Problem statement » Work out how many lines of the listing below mention the word "shields", and give only that figure.

Dataset »
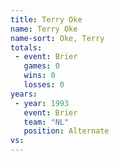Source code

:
 ```yaml
---
title: Terry Oke
name: Terry Oke
name-sort: Oke, Terry
totals:
 - event: Brier
   games: 0
   wins: 0
   losses: 0
years:
 - year: 1993
   event: Brier
   team: "NL"
   position: Alternate
vs:
---
```


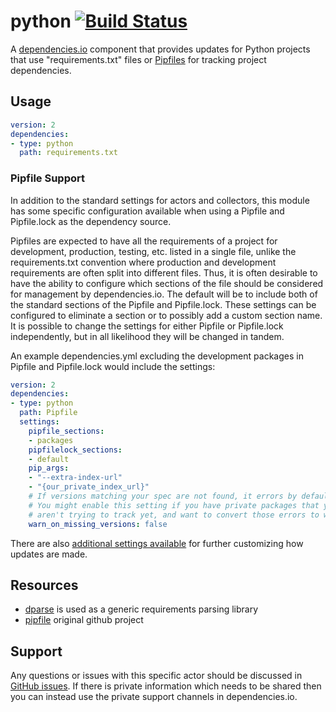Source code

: # python [![Build Status](https://travis-ci.org/dependencies-io/python.svg?branch=master)](https://travis-ci.org/dependencies-io/python)

A [dependencies.io](https://www.dependencies.io) component that provides updates for Python projects
that use "requirements.txt" files or [Pipfiles](https://github.com/pypa/pipfile) for tracking project dependencies.

## Usage

```yml
version: 2
dependencies:
- type: python
  path: requirements.txt
```

### Pipfile Support

In addition to the standard settings for actors and collectors, this module has some specific configuration available
when using a Pipfile and Pipfile.lock as the dependency source.

Pipfiles are expected to have all the requirements of a project for development, production, testing, etc.
listed in a single file, unlike the requirements.txt convention where production and development requirements are
often split into different files.  Thus, it is often desirable to have the ability to configure which sections of the
file should be considered for management by dependencies.io.  The default will be to include both of the standard
sections of the Pipfile and Pipfile.lock.  These settings can be configured to eliminate a section or to possibly add a
custom section name.  It is possible to change the settings for either Pipfile or Pipfile.lock independently, but in all
likelihood they will be changed in tandem.


An example dependencies.yml excluding the development packages in Pipfile and Pipfile.lock would include the settings:

```yml
version: 2
dependencies:
- type: python
  path: Pipfile
  settings:
    pipfile_sections:
    - packages
    pipfilelock_sections:
    - default
    pip_args:
    - "--extra-index-url"
    - "{our_private_index_url}"
    # If versions matching your spec are not found, it errors by default.
    # You might enable this setting if you have private packages that you
    # aren't trying to track yet, and want to convert those errors to warnings.
    warn_on_missing_versions: false
```

There are also [additional settings available](https://github.com/dependencies-io/deps#dependenciesyml) for
further customizing how updates are made.

## Resources

- [dparse](https://github.com/pyupio/dparse) is used as a generic requirements parsing library
- [pipfile](https://github.com/pypa/pipfile) original github project


## Support

Any questions or issues with this specific actor should be discussed in [GitHub
issues](https://github.com/dependencies-io/python/issues). If there is
private information which needs to be shared then you can instead use the
private support channels in dependencies.io.
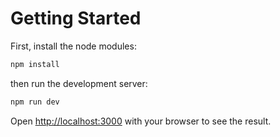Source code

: # Getting Started

First, install the node modules:

```bash
npm install
```

then run the development server:

```bash
npm run dev
```

Open [http://localhost:3000](http://localhost:3000) with your browser to see the result.
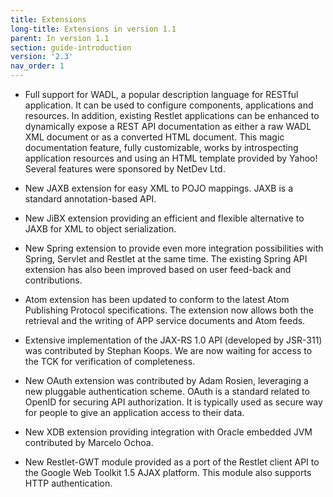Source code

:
```yaml
---
title: Extensions
long-title: Extensions in version 1.1
parent: In version 1.1
section: guide-introduction
version: '2.3'
nav_order: 1
---
```

-   Full support for WADL, a popular description language for RESTful
    application. It can be used to configure components, applications
    and resources. In addition, existing Restlet applications can be
    enhanced to dynamically expose a REST API documentation as either a
    raw WADL XML document or as a converted HTML document. This magic
    documentation feature, fully customizable, works by introspecting
    application resources and using an HTML template provided by Yahoo!
    Several features were sponsored by NetDev Ltd.

-   New JAXB extension for easy XML to POJO mappings. JAXB is a standard
    annotation-based API.

-   New JiBX extension providing an efficient and flexible alternative
    to JAXB for XML to object serialization.

-   New Spring extension to provide even more integration possibilities
    with Spring, Servlet and Restlet at the same time. The existing
    Spring API extension has also been improved based on user feed-back
    and contributions.

-   Atom extension has been updated to conform to the latest Atom
    Publishing Protocol specifications. The extension now allows both
    the retrieval and the writing of APP service documents and Atom
    feeds.

-   Extensive implementation of the JAX-RS 1.0 API (developed by
    JSR-311) was contributed by Stephan Koops. We are now waiting for
    access to the TCK for verification of completeness.

-   New OAuth extension was contributed by Adam Rosien, leveraging a new
    pluggable authentication scheme. OAuth is a standard related to
    OpenID for securing API authorization. It is typically used as
    secure way for people to give an application access to their data.

-   New XDB extension providing integration with Oracle embedded JVM
    contributed by Marcelo Ochoa.

-   New Restlet-GWT module provided as a port of the Restlet client API
    to the Google Web Toolkit 1.5 AJAX platform. This module also
    supports HTTP authentication.
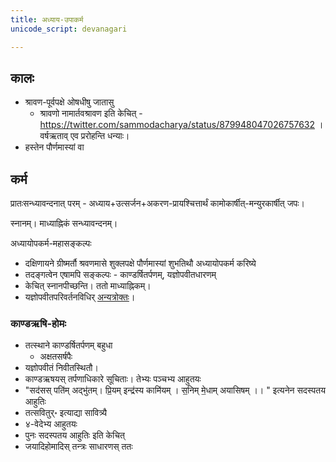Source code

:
 ```yaml
---
title: अध्याय-उपाकर्म
unicode_script: devanagari

---
```



## कालः

- श्रावण-पूर्वपक्षे ओषधीषु जातासु
  - श्रावणो नामार्तवश्रावण इति केचित् - https://twitter.com/sammodacharya/status/879948047026757632 । वर्षऋताव् एव प्ररोहन्ति धन्याः।
- हस्तेन पौर्णमास्यां वा


## कर्म
प्रातःसन्ध्यावन्दनात् परम् - अध्याय+उत्सर्जन+अकरण-प्रायश्चित्तार्थं कामोकार्षीत्-मन्युरकार्षीत् जपः।

स्नानम्। माध्याह्निकं सन्ध्यावन्दनम्।

अध्यायोपकर्म-महासङ्कल्पः

- दक्षिणायने ग्रीष्मर्तौ श्रवणमासे शुक्लपक्षे पौर्णमास्यां शुभतिथौ अध्यायोपकर्म करिष्ये
- तदङ्गत्वेन एषामपि सङ्कल्पः - काण्डर्षितर्पणम्, यज्ञोपवीतधारणम्
- केचित् स्नानपीच्छन्ति। ततो माध्याह्निकम्।
- यज्ञोपवीतपरिवर्तनविधिर् [अन्यत्रोक्तः](../../../../angAni/upavIta-parivartanam/)।


### काण्डऋषि-होमः

- तत्स्थाने काण्डर्षितर्पणम् बहुधा
  - अक्षतसर्षपैः
- यज्ञोपवीतं निवीतस्थितौ।
- काण्डऋषयस् तर्पणाधिकारे सूचिताः। तेभ्यः पञ्चभ्य आहुतयः
- "सद॑सस् पति॑म् अद्भु॑तम्।   प्रि॒यम् इन्द्र॑स्य कामि॑यम् । स॒निम् मे॒धाम् अयासिषम् ।।  " इत्यनेन सदस्पतय आहुतिः
- तत्सवितुर्॰ इत्याद्या सावित्र्यै
- ४-वेदेभ्य आहुतयः
- पुनः सदस्पतय आहुतिः इति केचित्
- जयादिहोमादिस् तन्त्रः साधारणस् ततः
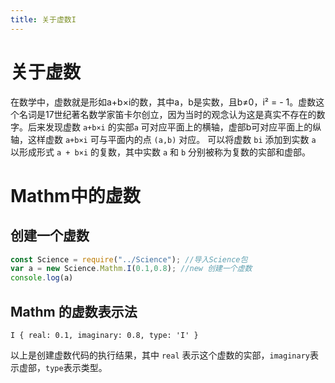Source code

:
 ```yaml
---
title: 关于虚数I
---
```


# 关于虚数
在数学中，虚数就是形如a+b×i的数，其中a，b是实数，且b≠0，i² = - 1。虚数这个名词是17世纪著名数学家笛卡尔创立，因为当时的观念认为这是真实不存在的数字。后来发现虚数 `a+b×i` 的实部`a` 可对应平面上的横轴，虚部b可对应平面上的纵轴，这样虚数 `a+b×i` 可与平面内的点 `(a,b)` 对应。
可以将虚数 `bi` 添加到实数 `a` 以形成形式 `a + b×i` 的复数，其中实数 `a` 和 `b` 分别被称为复数的实部和虚部。

# Mathm中的虚数
## 创建一个虚数
```javascript
const Science = require("../Science"); //导入Science包
var a = new Science.Mathm.I(0.1,0.8); //new 创建一个虚数
console.log(a)
```
## Mathm 的虚数表示法
``` 
I { real: 0.1, imaginary: 0.8, type: 'I' }
```
以上是创建虚数代码的执行结果，其中 `real` 表示这个虚数的实部，`imaginary`表示虚部，`type`表示类型。

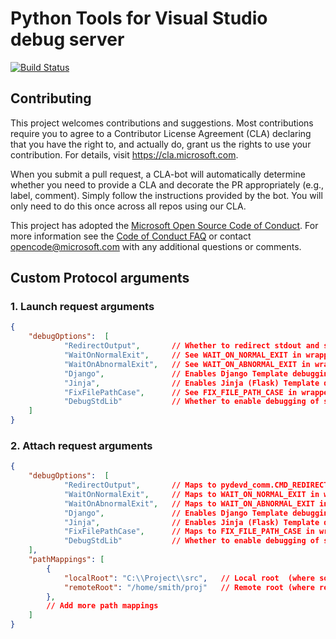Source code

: # Python Tools for Visual Studio debug server

[![Build Status](https://travis-ci.org/Microsoft/ptvsd.svg?branch=master)](https://travis-ci.org/Microsoft/ptvsd)

## Contributing

This project welcomes contributions and suggestions.  Most contributions require you to agree to a
Contributor License Agreement (CLA) declaring that you have the right to, and actually do, grant us
the rights to use your contribution. For details, visit https://cla.microsoft.com.

When you submit a pull request, a CLA-bot will automatically determine whether you need to provide
a CLA and decorate the PR appropriately (e.g., label, comment). Simply follow the instructions
provided by the bot. You will only need to do this once across all repos using our CLA.

This project has adopted the [Microsoft Open Source Code of Conduct](https://opensource.microsoft.com/codeofconduct/).
For more information see the [Code of Conduct FAQ](https://opensource.microsoft.com/codeofconduct/faq/) or
contact [opencode@microsoft.com](mailto:opencode@microsoft.com) with any additional questions or comments.

## Custom Protocol arguments

### 1. Launch request arguments
```json
{
    "debugOptions":  [
            "RedirectOutput",       // Whether to redirect stdout and stderr (see pydevd_comm.CMD_REDIRECT_OUTPUT)
            "WaitOnNormalExit",     // See WAIT_ON_NORMAL_EXIT in wrapper.py
            "WaitOnAbnormalExit",   // See WAIT_ON_ABNORMAL_EXIT in wrapper.py
            "Django",               // Enables Django Template debugging
            "Jinja",                // Enables Jinja (Flask) Template debugging
            "FixFilePathCase",      // See FIX_FILE_PATH_CASE in wrapper.py
            "DebugStdLib"           // Whether to enable debugging of standard library functions
    ]
}
```

### 2. Attach request arguments
```json
{
    "debugOptions":  [
            "RedirectOutput",       // Maps to pydevd_comm.CMD_REDIRECT_OUTPUT
            "WaitOnNormalExit",     // Maps to WAIT_ON_NORMAL_EXIT in wrapper.py
            "WaitOnAbnormalExit",   // Maps to WAIT_ON_ABNORMAL_EXIT in wrapper.py
            "Django",               // Enables Django Template debugging
            "Jinja",                // Enables Jinja (Flask) Template debugging
            "FixFilePathCase",      // Maps to FIX_FILE_PATH_CASE in wrapper.py
            "DebugStdLib"           // Whether to enable debugging of standard library functions
    ],
    "pathMappings": [
        {
            "localRoot": "C:\\Project\\src",   // Local root  (where source and debugger running)
            "remoteRoot": "/home/smith/proj"   // Remote root (where remote code is running)
        },
        // Add more path mappings
    ]
}
```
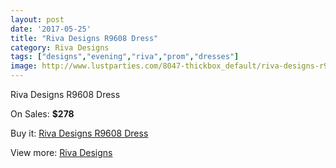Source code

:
 ```yaml
---
layout: post
date: '2017-05-25'
title: "Riva Designs R9608 Dress"
category: Riva Designs
tags: ["designs","evening","riva","prom","dresses"]
image: http://www.lustparties.com/8047-thickbox_default/riva-designs-r9608-dress.jpg
---
```

Riva Designs R9608 Dress

On Sales: **$278**
<a href="https://www.lustparties.com/en/riva-designs/2692-riva-designs-r9608-dress.html"><amp-img layout="responsive" width="600" height="600" src="//www.lustparties.com/8047-thickbox_default/riva-designs-r9608-dress.jpg" alt="Riva Designs R9608 Dress 0" /></a>
<a href="https://www.lustparties.com/en/riva-designs/2692-riva-designs-r9608-dress.html"><amp-img layout="responsive" width="600" height="600" src="//www.lustparties.com/8048-thickbox_default/riva-designs-r9608-dress.jpg" alt="Riva Designs R9608 Dress 1" /></a>

Buy it: [Riva Designs R9608 Dress](https://www.lustparties.com/en/riva-designs/2692-riva-designs-r9608-dress.html "Riva Designs R9608 Dress")

View more: [Riva Designs](https://www.lustparties.com/en/6-riva-designs "Riva Designs")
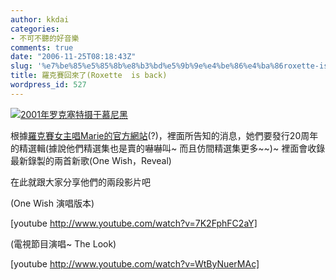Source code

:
 ```yaml
---
author: kkdai
categories:
- 不可不聽的好音樂
comments: true
date: "2006-11-25T08:18:43Z"
slug: '%e7%be%85%e5%85%8b%e8%b3%bd%e5%9b%9e%e4%be%86%e4%ba%86roxette-is-back'
title: 羅克賽回來了(Roxette  is back)
wordpress_id: 527
---
```


[![2001年罗克塞特摄于慕尼黑](http://upload.wikimedia.org/wikipedia/commons/thumb/a/ab/Roxette.jpg/350px-Roxette.jpg)](http://zh.wikipedia.org/w/index.php?title=Image:Roxette.jpg&variant=zh-tw)

根據[羅克賽女主唱Marie的官方網站](http://www.mariefredriksson.net/)(?)，裡面所告知的消息，她們要發行20周年的精選輯(據說他們精選集也是賣的嚇嚇叫~ 而且仿間精選集更多~~)~ 裡面會收錄最新錄製的兩首新歌(One Wish，Reveal)

在此就跟大家分享他們的兩段影片吧  


(One Wish 演唱版本)

[youtube http://www.youtube.com/watch?v=7K2FphFC2aY]

(電視節目演唱~ The Look)

[youtube http://www.youtube.com/watch?v=WtByNuerMAc]
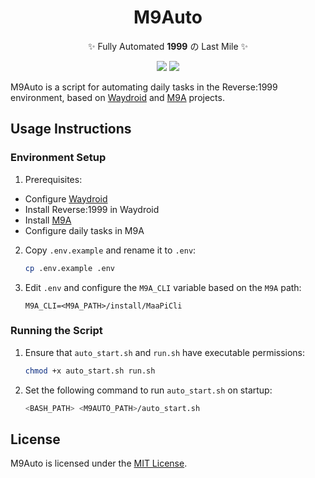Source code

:<div align="center">

# M9Auto

✨ Fully Automated **1999** の Last Mile ✨

</div>

<div align="center">

  <a href="./README.md"><img src="https://img.shields.io/badge/简体中文-d9d9d9"></a>
  <a href="./README_EN.md"><img src="https://img.shields.io/badge/English-d9d9d9"></a>

</div>

M9Auto is a script for automating daily tasks in the Reverse:1999 environment, based on [Waydroid](https://github.com/waydroid/waydroid) and [M9A](https://github.com/MaaXYZ/M9A) projects.

## Usage Instructions

### Environment Setup

1. Prerequisites:
- Configure [Waydroid](https://github.com/waydroid/waydroid)
- Install Reverse:1999 in Waydroid
- Install [M9A](https://github.com/MaaXYZ/M9A)
- Configure daily tasks in M9A

2. Copy `.env.example` and rename it to `.env`:
    ```sh
    cp .env.example .env
    ```

3. Edit `.env` and configure the `M9A_CLI` variable based on the `M9A` path:
    ```env
    M9A_CLI=<M9A_PATH>/install/MaaPiCli
    ```

### Running the Script

1. Ensure that `auto_start.sh` and `run.sh` have executable permissions:
    ```sh
    chmod +x auto_start.sh run.sh
    ```

2. Set the following command to run `auto_start.sh` on startup:
    ```sh
    <BASH_PATH> <M9AUTO_PATH>/auto_start.sh
    ```

## License

M9Auto is licensed under the [MIT License](./LICENSE).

Completed task » 2